Data shown:

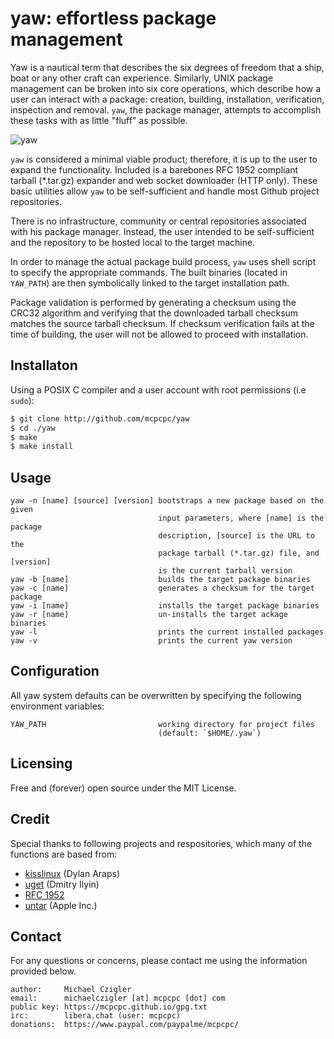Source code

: # yaw: effortless package management

Yaw is a nautical term that describes the six degrees of freedom that a ship,
boat or any other craft can experience. Similarly, UNIX package management can
be broken into six core operations, which describe how a user can interact with
a package: creation, building, installation, verification, inspection and 
removal. `yaw`, the package manager, attempts to accomplish these 
tasks with as little "fluff" as possible.

![yaw](https://upload.wikimedia.org/wikipedia/commons/5/55/USS_Langley_%28CVL-27%29_and_battleship_in_typhoon_1944.jpeg)

`yaw` is considered a minimal viable product; therefore, it is up to
the user to expand the functionality.  Included is a barebones RFC 1952
compliant tarball (\*.tar.gz) expander and web socket downloader (HTTP only). 
These basic utilities allow `yaw` to be self-sufficient and handle 
most Github project repositories.

There is no infrastructure, community or central repositories associated with 
his package manager. Instead, the user intended to be self-sufficient and the 
repository to be hosted local to the target machine.

In order to manage the actual package build process, `yaw` uses shell script 
to specify the appropriate commands. The built binaries (located in 
`YAW_PATH`) are then symbolically linked to the target installation path. 

Package validation is performed by generating a checksum using the CRC32
algorithm and verifying that the downloaded tarball checksum matches the source
tarball checksum. If checksum verification fails at the time of building, the
user will not be allowed to proceed with installation.

## Installaton

Using a POSIX C compiler and a user account with root permissions (i.e `sudo`):

```bash
$ git clone http://github.com/mcpcpc/yaw
$ cd ./yaw
$ make
$ make install
```

## Usage

```
yaw -n [name] [source] [version] bootstraps a new package based on the given 
                                 input parameters, where [name] is the package 
                                 description, [source] is the URL to the 
                                 package tarball (*.tar.gz) file, and [version] 
                                 is the current tarball version
yaw -b [name]                    builds the target package binaries
yaw -c [name]                    generates a checksum for the target package
yaw -i [name]                    installs the target package binaries
yaw -r [name]                    un-installs the target ackage binaries
yaw -l                           prints the current installed packages
yaw -v                           prints the current yaw version
```

## Configuration

All yaw system defaults can be overwritten by specifying the following 
environment variables:

```
YAW_PATH                         working directory for project files 
                                 (default: `$HOME/.yaw`)
```

## Licensing

Free and (forever) open source under the MIT License.

## Credit

Special thanks to following projects and respositories, which many of the
functions are based from:

* [kisslinux](http://github.com/kisslinux) (Dylan Araps)
* [uget](https://github.com/OpenIPC/uget) (Dmitry Ilyin)
* [RFC 1952](https://www.ietf.org/rfc/rfc1952.txt)
* [untar](https://opensource.apple.com/source/libarchive/libarchive-32/libarchive/contrib/untar.c.auto.html) (Apple Inc.)

## Contact

For any questions or concerns, please contact me using the information
provided below. 

```
author:     Michael Czigler
email:      michaelczigler [at] mcpcpc [dot] com
public key: https://mcpcpc.github.io/gpg.txt
irc:        libera.chat (user: mcpcpc)
donations:  https://www.paypal.com/paypalme/mcpcpc/
```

Your assignment:
Each record should be printed again precisely, though not its pictures.

Problem solution:
Source code

: # yaw: effortless package management

Yaw is a nautical term that describes the six degrees of freedom that a ship,
boat or any other craft can experience. Similarly, UNIX package management can
be broken into six core operations, which describe how a user can interact with
a package: creation, building, installation, verification, inspection and 
removal. `yaw`, the package manager, attempts to accomplish these 
tasks with as little "fluff" as possible.

![yaw](https://upload.wikimedia.org/wikipedia/commons/5/55/USS_Langley_%28CVL-27%29_and_battleship_in_typhoon_1944.jpeg)

`yaw` is considered a minimal viable product; therefore, it is up to
the user to expand the functionality.  Included is a barebones RFC 1952
compliant tarball (\*.tar.gz) expander and web socket downloader (HTTP only). 
These basic utilities allow `yaw` to be self-sufficient and handle 
most Github project repositories.

There is no infrastructure, community or central repositories associated with 
his package manager. Instead, the user intended to be self-sufficient and the 
repository to be hosted local to the target machine.

In order to manage the actual package build process, `yaw` uses shell script 
to specify the appropriate commands. The built binaries (located in 
`YAW_PATH`) are then symbolically linked to the target installation path. 

Package validation is performed by generating a checksum using the CRC32
algorithm and verifying that the downloaded tarball checksum matches the source
tarball checksum. If checksum verification fails at the time of building, the
user will not be allowed to proceed with installation.

## Installaton

Using a POSIX C compiler and a user account with root permissions (i.e `sudo`):

```bash
$ git clone http://github.com/mcpcpc/yaw
$ cd ./yaw
$ make
$ make install
```

## Usage

```
yaw -n [name] [source] [version] bootstraps a new package based on the given 
                                 input parameters, where [name] is the package 
                                 description, [source] is the URL to the 
                                 package tarball (*.tar.gz) file, and [version] 
                                 is the current tarball version
yaw -b [name]                    builds the target package binaries
yaw -c [name]                    generates a checksum for the target package
yaw -i [name]                    installs the target package binaries
yaw -r [name]                    un-installs the target ackage binaries
yaw -l                           prints the current installed packages
yaw -v                           prints the current yaw version
```

## Configuration

All yaw system defaults can be overwritten by specifying the following 
environment variables:

```
YAW_PATH                         working directory for project files 
                                 (default: `$HOME/.yaw`)
```

## Licensing

Free and (forever) open source under the MIT License.

## Credit

Special thanks to following projects and respositories, which many of the
functions are based from:

* [kisslinux](http://github.com/kisslinux) (Dylan Araps)
* [uget](https://github.com/OpenIPC/uget) (Dmitry Ilyin)
* [RFC 1952](https://www.ietf.org/rfc/rfc1952.txt)
* [untar](https://opensource.apple.com/source/libarchive/libarchive-32/libarchive/contrib/untar.c.auto.html) (Apple Inc.)

## Contact

For any questions or concerns, please contact me using the information
provided below. 

```
author:     Michael Czigler
email:      michaelczigler [at] mcpcpc [dot] com
public key: https://mcpcpc.github.io/gpg.txt
irc:        libera.chat (user: mcpcpc)
donations:  https://www.paypal.com/paypalme/mcpcpc/
```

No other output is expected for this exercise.